Happy 1,5 Minutes on Influence!

Here is your weekly dose of applying the psychology of influence
to positively impact choices and behaviours.

Looking forward to sharing insights with you!

Warm regards,



I don’t know about you, but now that the summer holidays are around the corner, I become very aware of my physique. That’s why this week, I want to introduce you to the so-called Swimmer’s Body Illusion. And it might surprise you: it’s not just about looking lean and fit when you parade down the beach. It has everything to do with shaping choice and influencing behaviour.

The Swimmer’s Body Illusion is a nugget of wisdom from Nassim Taleb, author of The Black Swan. Once, he decided to shed the extra weight he had gained. He had always admired the physiques of swimmers, with their well-built and streamlined bodies. So, he thought it was simple: he would take up swimming.

However, he soon realized he had fallen for a misconception. Professional swimmers don’t have perfect physiques because they train extensively; rather, they are good swimmers because of their physiques. The appealing look of their bodies is a selection factor, not a result of their training.

So, how is this relevant when you are trying to influence choice and behaviour?

Well, as professionals, we often focus on results. Can we get clients to join us? Can we get people to act more sustainably? Can we get someone to take preventive care of their health? And so on. The challenge with many desired outcomes is that they lie in the distant future. As a result, we often try to influence future-oriented decisions. However, we frequently overlook the selection factors that influence these decisions.

Present bias is one of these factors—it’s the tendency to prioritise short-term gains over long-term success. But it’s not the only one. Other examples of factors are social norms, perceived risk, emotional triggers, ease of access, personal values and beliefs, or perceived control.

People tend to make choices based on immediate influences. That’s why our efforts in trying to convince people to do something for their future benefit often fail.

So, what can you do?

Instead of trying to convince someone of something that will benefit them in the future, focus on the underlying selection factors. Or, as we Behavioural Designers put it:

Create a context that naturally aligns with long-term benefits and helps people make better choices effortlessly right here and now.

For example, by designing default options that favour long-term well-being, leveraging social proof, ensuring convenient access to healthy choices, or addressing emotional triggers.

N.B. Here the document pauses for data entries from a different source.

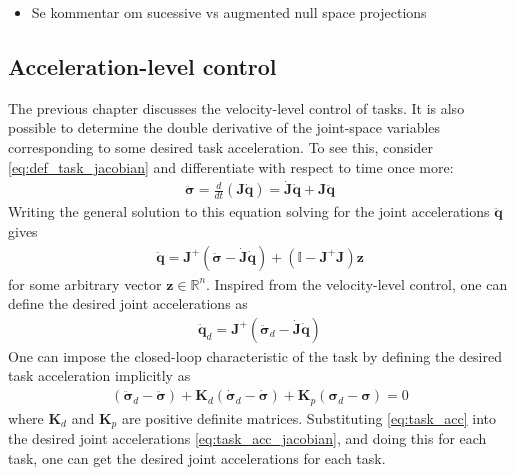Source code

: {
    \color{red}
    \begin{itemize}
        \item Se kommentar om sucessive vs augmented null space projections
    \end{itemize}
}


\subsection{Acceleration-level control}

The previous chapter discusses the velocity-level control of tasks. It is also 
possible to determine the double derivative of the joint-space variables corresponding to some
desired task acceleration. To see this, consider \autoref{eq:def_task_jacobian} and differentiate
with respect to time once more:
\begin{align}
    \ddot{\bm{\sigma}} = \frac{d}{dt}\left(\bm{J} \dot{\bm{q}}\right) = \dot{\bm{J}} \dot{\bm{q}} + \bm{J} \ddot{\bm{q}}
    \label{eq:task_acc_jacobian}
\end{align}
Writing the general solution to this equation solving for the joint accelerations
$\ddot{\bm{q}}$ gives
\begin{align}
    \ddot{\bm{q}} = \bm{J}^{+} \left(\ddot{\bm{\sigma}} - \dot{\bm{J}}\dot{\bm{q}}\right) +
    \left(\mathbb{I} - \bm{J}^{+}\bm{J}\right) \bm{z} \label{eq:task_acc_control}
\end{align}
for some arbitrary vector $\bm{z} \in \mathbb{R}^n$. Inspired from the
velocity-level control, one can define the desired joint accelerations as
\begin{align}
    \ddot{\bm{q}}_d = \bm{J}^{+} \left(\ddot{\bm{\sigma}}_d
    - \dot{\bm{J}}\dot{\bm{q}}\right) \label{eq:task_priority_acc}
\end{align}
One can impose the closed-loop characteristic of the task by defining the desired
task acceleration implicitly as
\begin{align}
    \left(\ddot{\bm{\sigma}}_d - \ddot{\bm{\sigma}}\right) +
    \bm{K}_d\left(\dot{\bm{\sigma}}_d - \dot{\bm{\sigma}}\right) +
    \bm{K}_p\left(\bm{\sigma}_d - \bm{\sigma}\right) = 0 \label{eq:task_acc}
\end{align}
where $\bm{K}_d$ and $\bm{K}_p$ are positive definite matrices. Substituting
\autoref{eq:task_acc} into the desired joint accelerations \autoref{eq:task_acc_jacobian},
and doing this for each task, one can get the desired joint accelerations for each task.
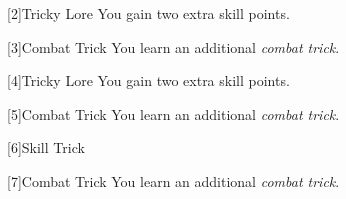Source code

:        [2]{Tricky Lore} You gain two extra skill points.

        [3]{Combat Trick}
        You learn an additional \textit{combat trick}.

        [4]{Tricky Lore} You gain two extra skill points.

        [5]{Combat Trick}
        You learn an additional \textit{combat trick}.

        [6]{Skill Trick} %

        [7]{Combat Trick}
        You learn an additional \textit{combat trick}.







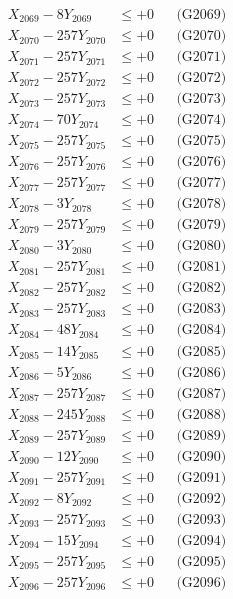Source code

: \documentclass[a4paper,10pt]{article}
\begin{document}
{\begin{align}
X_{2069} - 8Y_{2069} &\leq +0 && \text{(G2069)} \\
X_{2070} - 257Y_{2070} &\leq +0 && \text{(G2070)} \\
\allowbreak
X_{2071} - 257Y_{2071} &\leq +0 && \text{(G2071)} \\
X_{2072} - 257Y_{2072} &\leq +0 && \text{(G2072)} \\
X_{2073} - 257Y_{2073} &\leq +0 && \text{(G2073)} \\
X_{2074} - 70Y_{2074} &\leq +0 && \text{(G2074)} \\
X_{2075} - 257Y_{2075} &\leq +0 && \text{(G2075)} \\
X_{2076} - 257Y_{2076} &\leq +0 && \text{(G2076)} \\
X_{2077} - 257Y_{2077} &\leq +0 && \text{(G2077)} \\
X_{2078} - 3Y_{2078} &\leq +0 && \text{(G2078)} \\
X_{2079} - 257Y_{2079} &\leq +0 && \text{(G2079)} \\
X_{2080} - 3Y_{2080} &\leq +0 && \text{(G2080)} \\
\allowbreak
X_{2081} - 257Y_{2081} &\leq +0 && \text{(G2081)} \\
X_{2082} - 257Y_{2082} &\leq +0 && \text{(G2082)} \\
X_{2083} - 257Y_{2083} &\leq +0 && \text{(G2083)} \\
X_{2084} - 48Y_{2084} &\leq +0 && \text{(G2084)} \\
X_{2085} - 14Y_{2085} &\leq +0 && \text{(G2085)} \\
X_{2086} - 5Y_{2086} &\leq +0 && \text{(G2086)} \\
X_{2087} - 257Y_{2087} &\leq +0 && \text{(G2087)} \\
X_{2088} - 245Y_{2088} &\leq +0 && \text{(G2088)} \\
X_{2089} - 257Y_{2089} &\leq +0 && \text{(G2089)} \\
X_{2090} - 12Y_{2090} &\leq +0 && \text{(G2090)} \\
\allowbreak
X_{2091} - 257Y_{2091} &\leq +0 && \text{(G2091)} \\
X_{2092} - 8Y_{2092} &\leq +0 && \text{(G2092)} \\
X_{2093} - 257Y_{2093} &\leq +0 && \text{(G2093)} \\
X_{2094} - 15Y_{2094} &\leq +0 && \text{(G2094)} \\
X_{2095} - 257Y_{2095} &\leq +0 && \text{(G2095)} \\
X_{2096} - 257Y_{2096} &\leq +0 && \text{(G2096)} \\

\end{align}}
\end{document}
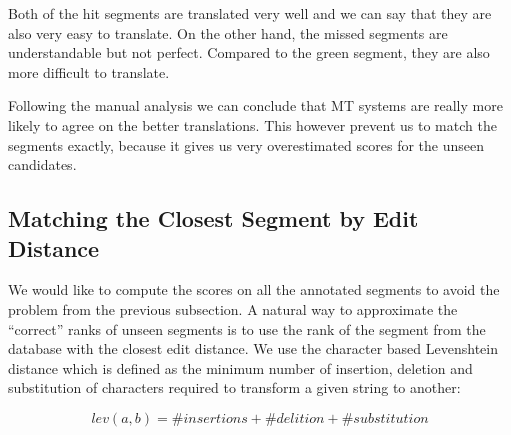 \noindent Both of the hit segments are translated very well and we can say that
they are also very easy to translate. On the other hand, the missed segments
are understandable but not perfect. Compared to the green segment, they are
also more difficult to translate.

Following the manual analysis we can conclude that MT systems are really more
likely to agree on the better translations. This however prevent us to match
the segments exactly, because it gives us very overestimated scores for the
unseen candidates.

\subsection{Matching the Closest Segment by Edit Distance}

We would like to compute the scores on all the annotated segments to avoid the
problem from the previous subsection. A natural way to approximate the
``correct'' ranks of unseen segments is to use the rank of the segment from the
database with the closest edit distance. We use the character based Levenshtein
distance which is defined as the minimum number of insertion, deletion and
substitution of characters required to transform a given string to another:

\begin{equation*}
  lev(a,b) = \#insertions + \#delition + \#substitution
\end{equation*}


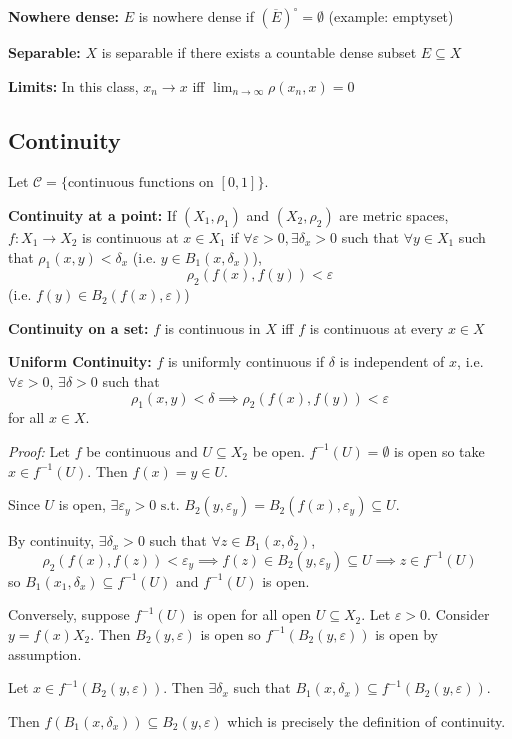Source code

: \documentclass[12pt]{report}
\newcommand{\ep}{\varepsilon}
\newcommand{\sub}{\subseteq}
\newcommand{\st}{\text{ s.t. }}
\renewcommand{\bar}[1]{\overline{#1}}
\newenvironment*{tbox}[2][gray]{
    \begin{tcolorbox}[
        parbox=false,
        colback=#1!5!white,
        colframe=#1!75!black,
        breakable,
        title={#2}
    ]}
    {\end{tcolorbox}}
\begin{document}
    \textbf{Nowhere dense:} $E$ is nowhere dense if $(\bar E)^{\circ} = \emptyset$ (example: emptyset)

    \textbf{Separable:} $X$ is separable if there exists a countable dense subset $E \sub X$

    \textbf{Limits:} In this class, $x_n \to x$ iff $\lim_{n\to\infty} \rho(x_n, x) = 0$

\subsection*{Continuity} 
    Let $\mathcal C = \{\text{continuous functions on } [0,1]\}$.

    \textbf{Continuity at a point:} If $(X_1, \rho_1)$ and $(X_2, \rho_2)$ are metric spaces, $f: X_1 \to X_2$ is continuous at $x \in X_1$ if $\forall \ep > 0, \exists \delta_x > 0$ such that $\forall y \in X_1$ such that $\rho_1(x, y) < \delta_x$ (i.e. $y \in B_1(x, \delta_x)$),  
    \[\rho_2(f(x), f(y)) < \ep\]
    (i.e. $f(y) \in B_2(f(x), \ep)$)

    \textbf{Continuity on a set:} $f$ is continuous in $X$ iff $f$ is continuous at every $x \in X$

    \textbf{Uniform Continuity:} $f$ is uniformly continuous if $\delta$ is independent of $x$, i.e. $\forall \ep > 0$, $\exists \delta > 0$ such that 
    \[\rho_1(x, y) < \delta \implies \rho_2(f(x), f(y)) < \ep\]
    for all $x \in X$. 

    \begin{tbox}{\textbf{Proposition:} $f: X_1 \to X_2$ is continuous iff $f^{-1}(U) \sub X_1$ is open for all open $U \sub X_2$}
        \emph{Proof:} Let $f$ be continuous and $U \sub X_2$ be open. $f^{-1}(U) = \emptyset$ is open so take $x \in f^{-1}(U)$. Then $f(x) = y \in U$. 
        
        Since $U$ is open, $\exists \ep_y > 0 \st B_2(y, \ep_y) = B_2(f(x), \ep_y) \sub U$. 
        
        By continuity, $\exists \delta_x > 0$ such that $\forall z \in B_1(x, \delta_2)$, 
        \[\rho_2(f(x), f(z)) < \ep_y \implies f(z) \in B_2(y, \ep_y) \sub U \implies z \in f^{-1}(U)\]
        so $B_1(x_1, \delta_x) \sub f^{-1}(U)$ and $f^{-1}(U)$ is open.

        Conversely, suppose $f^{-1}(U)$ is open for all open $U \sub X_2$. Let $\ep > 0$. Consider $y = f(x) X_2$. Then $B_2(y, \ep)$ is open so $f^{-1}(B_2(y, \ep))$ is open by assumption. 
        
        Let $x \in f^{-1}(B_2(y, \ep))$. Then $\exists \delta_x$ such that $B_1(x, \delta_x) \sub f^{-1}(B_2(y, \ep))$. 

        Then $f(B_1(x, \delta_x)) \sub B_2(y, \ep)$ which is precisely the definition of continuity.
    \end{tbox}
\end{document}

To conclude, next time you’re working on a behavioural intervention, remember Taleb’s Swimmer’s Body Illusion. Focus on the selection factors – the conditions and contexts that shape our choices and behaviours – rather than just the results. This shift can lead to more effective and sustainable behavioural change.

Until next time! Keep thinking about the factors and enjoy catching some of that vitamin D.

PS. And the next time you feel intimidated by an overly athletic swimmer, remember that they were probably born with that physique—no amount of training we could have done would have achieved it. What a relief!


Are you a forward-thinker?

We have translated the most groundbreaking insights from the psychology of influence into practical methods and tools. We teach these in our two-day Behavioural Design Fundamentals Course. You can download the brochure here NL and UK. The training is available in both Dutch and English, and can be tailored for teams. But it is especially suited for forward-thinkers.


The Importance of Importance

This week, I want to end with a powerful quote with you by business woman Mary Kay Ash, who at her death had a fortune of 98 million dollars:

It’s so simple, yet makes such a difference. Pretend that every single person you meet has a sign around his or her neck that says, ‘Make me feel important.‘”

Imagine the impact this could have on your interactions. Whether you’re talking to clients, colleagues, or friends, this mindset can transform your relationships. Acknowledging and valuing others makes them feel important and appreciated, which can lead to more meaningful connections and positive outcomes.

Give it a try this week—see how making others feel important can make a big difference in your professional and personal life.